In simple words, a relation in set theory shows how elements from one set are connected to elements in another set. It helps us understand the link or pairing between items in different sets. Functions are a special kind of relation where each input has only one output. There are many types of relations, such as:

• Universal relation (everything is related),
• Identity relation (each element is related to itself),
• Empty relation (no elements are related),
• Reflexive, symmetric, transitive, anti-symmetric, and equivalence relations,
• And inverse relation (flips the direction of a relation).

Sets and Relations

In mathematics, sets and relations are closely linked. A relation helps us understand how two sets are connected.

If you have two sets, a relation tells you how the elements from one set are related to the elements of the other set.

For example, if none of the elements from one set are connected to the elements of the second set, it is called an empty relation.

A relation in math shows how values from two sets are connected.

Let’s say we have set x and set y and we write them as ordered pairs like (x, y).

• The first elements in each pair come from the first set – this is called the domain.
• The second elements come from the second set – this is called the range.

Example:

Given ordered pairs:
{ (1, 2), (-3, 4), (5, 6), (-7, 8), (9, 2) }

• Domain (first numbers in each pair): { -7, -3, 1, 5, 9 }
• Range (second numbers in each pair): { 2, 4, 6, 8 }

So, a relation helps us pair elements from one set with elements from another set.

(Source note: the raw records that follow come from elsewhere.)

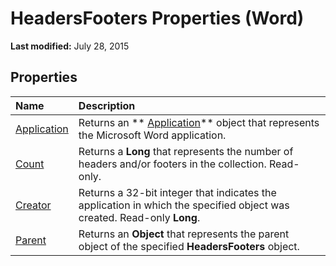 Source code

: 
# HeadersFooters Properties (Word)

 **Last modified:** July 28, 2015


## Properties



|**Name**|**Description**|
|:-----|:-----|
| [Application](743b07e7-6064-cac9-f25e-5fd4a1583ac7.md)|Returns an  ** [Application](d1cf6f8f-4e88-bf01-93b4-90a83f79cb44.md)** object that represents the Microsoft Word application.|
| [Count](49f10d36-26b2-9937-04a2-f4c13de9536b.md)|Returns a  **Long** that represents the number of headers and/or footers in the collection. Read-only.|
| [Creator](20a07fa4-5bce-fd6b-aec9-08b2fe3f818a.md)|Returns a 32-bit integer that indicates the application in which the specified object was created. Read-only  **Long**.|
| [Parent](fe2fd8eb-6f90-fe5a-0d3f-a77d566b9b78.md)|Returns an  **Object** that represents the parent object of the specified **HeadersFooters** object.|
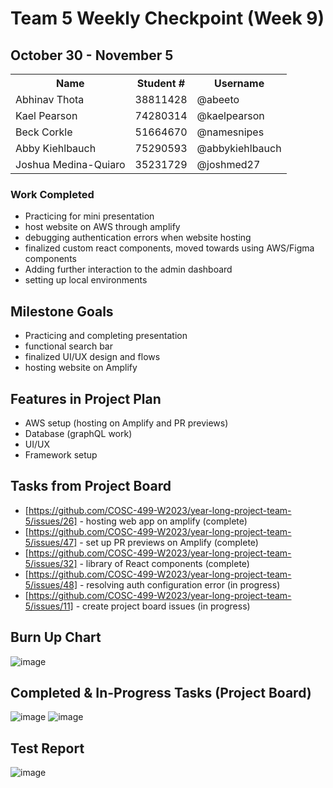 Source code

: # Team 5 Weekly Checkpoint (Week 9)
## October 30 - November 5
<table>
  <tr><th>Name</th><th>Student #</th><th>Username</th></tr>
  <tr><td>Abhinav Thota</td><td>38811428</td><td>@abeeto</td></tr>
  <tr><td>Kael Pearson</td><td>74280314</td><td>@kaelpearson</td></tr>
  <tr><td>Beck Corkle</td><td>51664670</td><td>@namesnipes</td></tr>
  <tr><td>Abby Kiehlbauch</td><td>75290593</td><td>@abbykiehlbauch</td></tr>
  <tr><td>Joshua Medina-Quiaro</td><td>35231729</td><td>@joshmed27</td></tr>
</table>

### Work Completed
- Practicing for mini presentation
- host website on AWS through amplify
- debugging authentication errors when website hosting
- finalized custom react components, moved towards using AWS/Figma components
- Adding further interaction to the admin dashboard
- setting up local environments

## Milestone Goals
- Practicing and completing presentation
- functional search bar
- finalized UI/UX design and flows
- hosting website on Amplify

## Features in Project Plan
- AWS setup (hosting on Amplify and PR previews)
- Database (graphQL work)
- UI/UX
- Framework setup

## Tasks from Project Board
- [https://github.com/COSC-499-W2023/year-long-project-team-5/issues/26] - hosting web app on amplify (complete)
- [https://github.com/COSC-499-W2023/year-long-project-team-5/issues/47] - set up PR previews on Amplify (complete)
- [https://github.com/COSC-499-W2023/year-long-project-team-5/issues/32] - library of React components (complete)
- [https://github.com/COSC-499-W2023/year-long-project-team-5/issues/48] - resolving auth configuration error (in progress)
- [https://github.com/COSC-499-W2023/year-long-project-team-5/issues/11] - create project board issues (in progress)
  
## Burn Up Chart
![image](https://github.com/COSC-499-W2023/year-long-project-team-5/assets/79242419/66be1a4e-aadb-403b-93b7-ec10e5ac6bb6)


## Completed & In-Progress Tasks (Project Board)
![image](https://github.com/COSC-499-W2023/year-long-project-team-5/assets/79242419/0f1a86e0-a2ea-4949-afd6-81d6d5a6c645)
![image](https://github.com/COSC-499-W2023/year-long-project-team-5/assets/79242419/a43622fb-9507-4e49-aa6d-798ccba46182)

## Test Report
![image](https://github.com/COSC-499-W2023/year-long-project-team-5/assets/79242419/41f04257-6976-4070-a311-b9bfcacc6a08)
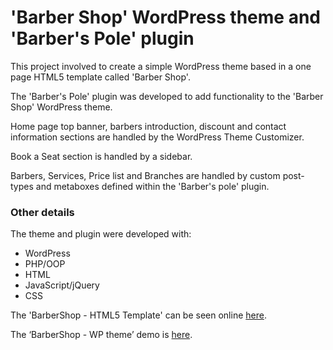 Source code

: # 'Barber Shop' WordPress theme and 'Barber's Pole' plugin

This project involved to create a simple WordPress theme based in a one page HTML5 template called 'Barber Shop'.

The 'Barber's Pole' plugin was developed to add functionality to the 'Barber Shop' WordPress theme.

Home page top banner, barbers introduction, discount and contact information sections are handled by the WordPress Theme Customizer.

Book a Seat section is handled by a sidebar.

Barbers, Services, Price list and Branches are handled by custom post-types and metaboxes defined within the 'Barber's pole' plugin.

### Other details

The theme and plugin were developed with:
<ul>
<li>WordPress</li>
<li>PHP/OOP</li>
<li>HTML</li>
<li>JavaScript/jQuery</li>
<li>CSS</li>
</ul>

The 'BarberShop - HTML5 Template' can be seen online [here](https://vianeylinares.com/references/barbershop/).

The ‘BarberShop - WP theme’ demo is [here](https://vianeylinares.com/portfolio/barbershop/).
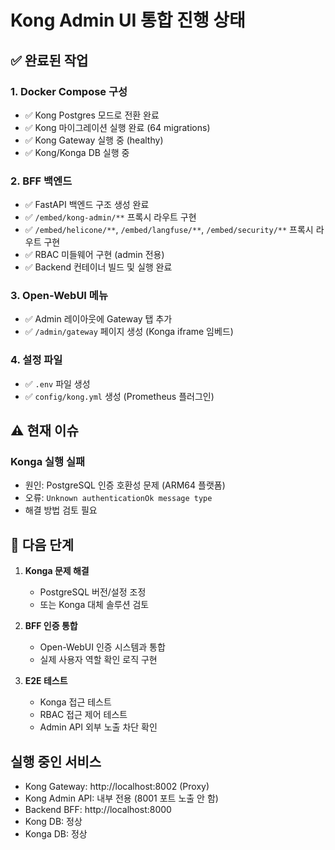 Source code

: # Kong Admin UI 통합 진행 상태

## ✅ 완료된 작업

### 1. Docker Compose 구성
- ✅ Kong Postgres 모드로 전환 완료
- ✅ Kong 마이그레이션 실행 완료 (64 migrations)
- ✅ Kong Gateway 실행 중 (healthy)
- ✅ Kong/Konga DB 실행 중

### 2. BFF 백엔드
- ✅ FastAPI 백엔드 구조 생성 완료
- ✅ `/embed/kong-admin/**` 프록시 라우트 구현
- ✅ `/embed/helicone/**`, `/embed/langfuse/**`, `/embed/security/**` 프록시 라우트 구현
- ✅ RBAC 미들웨어 구현 (admin 전용)
- ✅ Backend 컨테이너 빌드 및 실행 완료

### 3. Open-WebUI 메뉴
- ✅ Admin 레이아웃에 Gateway 탭 추가
- ✅ `/admin/gateway` 페이지 생성 (Konga iframe 임베드)

### 4. 설정 파일
- ✅ `.env` 파일 생성
- ✅ `config/kong.yml` 생성 (Prometheus 플러그인)

## ⚠️ 현재 이슈

### Konga 실행 실패
- 원인: PostgreSQL 인증 호환성 문제 (ARM64 플랫폼)
- 오류: `Unknown authenticationOk message type`
- 해결 방법 검토 필요

## 📝 다음 단계

1. **Konga 문제 해결**
   - PostgreSQL 버전/설정 조정
   - 또는 Konga 대체 솔루션 검토

2. **BFF 인증 통합**
   - Open-WebUI 인증 시스템과 통합
   - 실제 사용자 역할 확인 로직 구현

3. **E2E 테스트**
   - Konga 접근 테스트
   - RBAC 접근 제어 테스트
   - Admin API 외부 노출 차단 확인

## 실행 중인 서비스

- Kong Gateway: http://localhost:8002 (Proxy)
- Kong Admin API: 내부 전용 (8001 포트 노출 안 함)
- Backend BFF: http://localhost:8000
- Kong DB: 정상
- Konga DB: 정상
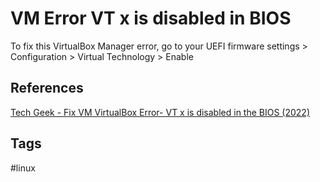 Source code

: # VM Error VT x is disabled in BIOS

To fix this VirtualBox Manager error, go to your UEFI firmware settings > Configuration > <Your CPU Manufacturer> Virtual Technology > Enable  

## References
[Tech Geek - Fix VM VirtualBox Error- VT x is disabled in the BIOS (2022)](https://www.techgeeknext.com/VT-x-disabled-BIOS-CPU-VMX-DISABLED)  

## Tags
#linux
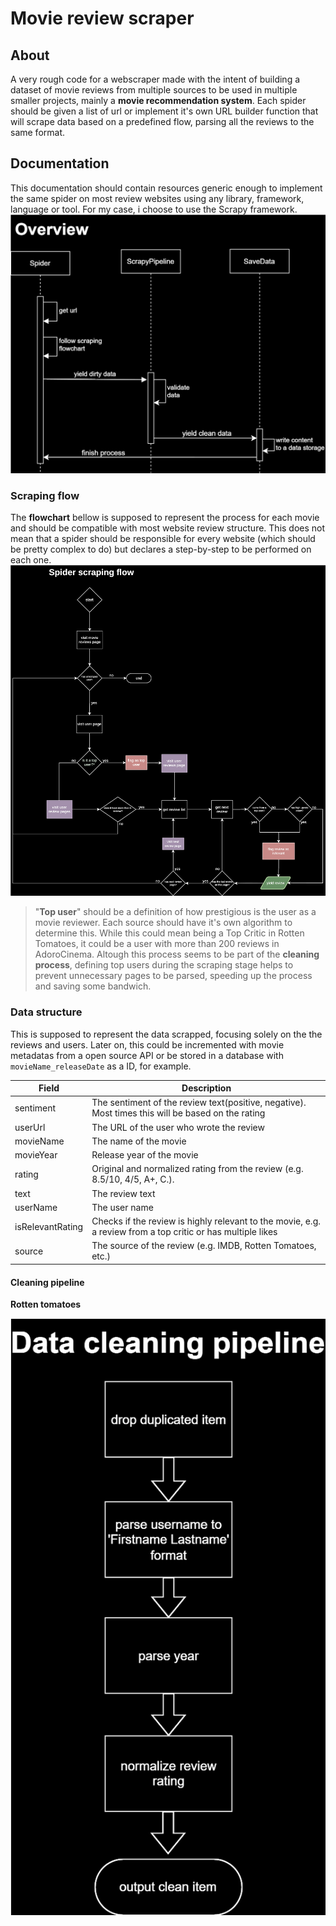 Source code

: # Movie review scraper
## About
A very rough code for a webscraper made with the intent of building a dataset of movie reviews from multiple sources to be used in multiple smaller projects, mainly a **movie recommendation system**. Each spider should be given a list of url or implement it's own URL builder function that will scrape data based on a predefined flow, parsing all the reviews to the same format.
  
## Documentation
This documentation should contain resources generic enough to implement the same spider on most review websites using any library, framework, language or tool. For my case, i choose to use the Scrapy framework.
![overview](https://raw.githubusercontent.com/dusdoom/movie_scraper/main/docs/overview.svg)

### Scraping flow
The **flowchart** bellow is supposed to represent the process for each movie and should be compatible with most website review structure. This does not mean that a spider should be responsible for every website (which should be pretty complex to do) but declares a step-by-step to be performed on each one.
![scraping flowchart](https://raw.githubusercontent.com/dusdoom/movie_scraper/main/docs/scraping_flow.svg?token=GHSAT0AAAAAACU5GR2GIECE3I4OP7Y6YIJ2ZUWJNKQ)

>  "**Top user**" should be a definition of how prestigious is the user as a movie reviewer. Each source should have it's own algorithm to determine this. While this could mean being a Top Critic in Rotten Tomatoes, it could be a user with more than 200 reviews in AdoroCinema.
>  Altough this process seems to be part of the **cleaning process**, defining top users during the scraping stage helps to prevent unnecessary pages to be parsed, speeding up the process and saving some bandwich.

### Data structure
This is supposed to represent the data scrapped, focusing solely on the the reviews and users. Later on, this could be incremented with movie metadatas from a open source API or be stored in a database with `movieName_releaseDate` as a ID, for example.

| Field             | Description                                                                                   |
|-------------------|-----------------------------------------------------------------------------------------------|
| sentiment         | The sentiment of the review text(positive, negative). Most times this will be based on the rating|
| userUrl           | The URL of the user who wrote the review                                                       |
| movieName         | The name of the movie                                                                          |
| movieYear         | Release year of the movie                                                                      |
| rating            | Original and normalized rating from the review (e.g. 8.5/10, 4/5, A+, C.).                     |
| text              | The review text                                                                                |
| userName          | The user name                                                                                  |
| isRelevantRating  | Checks if the review is highly relevant to the movie, e.g. a review from a top critic or has multiple likes |
| source            | The source of the review (e.g. IMDB, Rotten Tomatoes, etc.)                                    |

#### Cleaning pipeline
**Rotten tomatoes**

![overview](https://raw.githubusercontent.com/dusdoom/movie_scraper/main/docs/cleaning%20pipeline.svg)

What are Types of Relations?

There are 9 types of relations:

1. Empty relation
2. Identity relation
3. Universal relation
4. Symmetric relation
5. Anti-Symmetric Relation
6. Transitive relation
7. Equivalence relation
8. Inverse relation
9. Reflexive relation

1. Empty Relation: When none of the components of set X is associated/mapped to any element of X, then the relation R in A is an empty relation, also referred to as the void relation, i.e R= ∅. This states that A relation R in a set A is termed to be an empty relation or void relation if none of the elements of A is associated with any component of A, i.e., R =∅ ⊂ A × A.

Example of empty relation: if there are 300 apples in the fruit bucket. There’s no possibility of finding a relation R of getting any banana in the basket. So, R is Void as it has 300 apples and no bananas.

2. Identity Relation: A relationship is supposed to be an identity relation if all the components of the given set are related to itself, generally denoted I or \(I_{A}\).

Condition: Let A be a non-empty set then the relation \(I_{A}\)= {(a, a): a ∈ A} on A is called the identity relation on A.

Example of Identity relation: If A = {1, 2, 3}, then the relation given by the set {(1, 1), (2, 2), (3, 3)} is called the identity relation on the given set A denoted by \(I_{A}\).

3. Universal Relation: In terms of theoretical definition, a relation is universal if every component of any given set is mapped to all the components of another set or the set itself. Universal relations are also called full relations as every element of a given set is linked to every element of the set itself.

Example of Universal relation: Suppose we have a set 1 that comprises all the natural numbers and another set 2 that consists of all whole numbers. Then we can say that the relation between 1 and 2 is universal as every element of set 1 is within set 2.

An empty plus universal relation is also called a trivial relation.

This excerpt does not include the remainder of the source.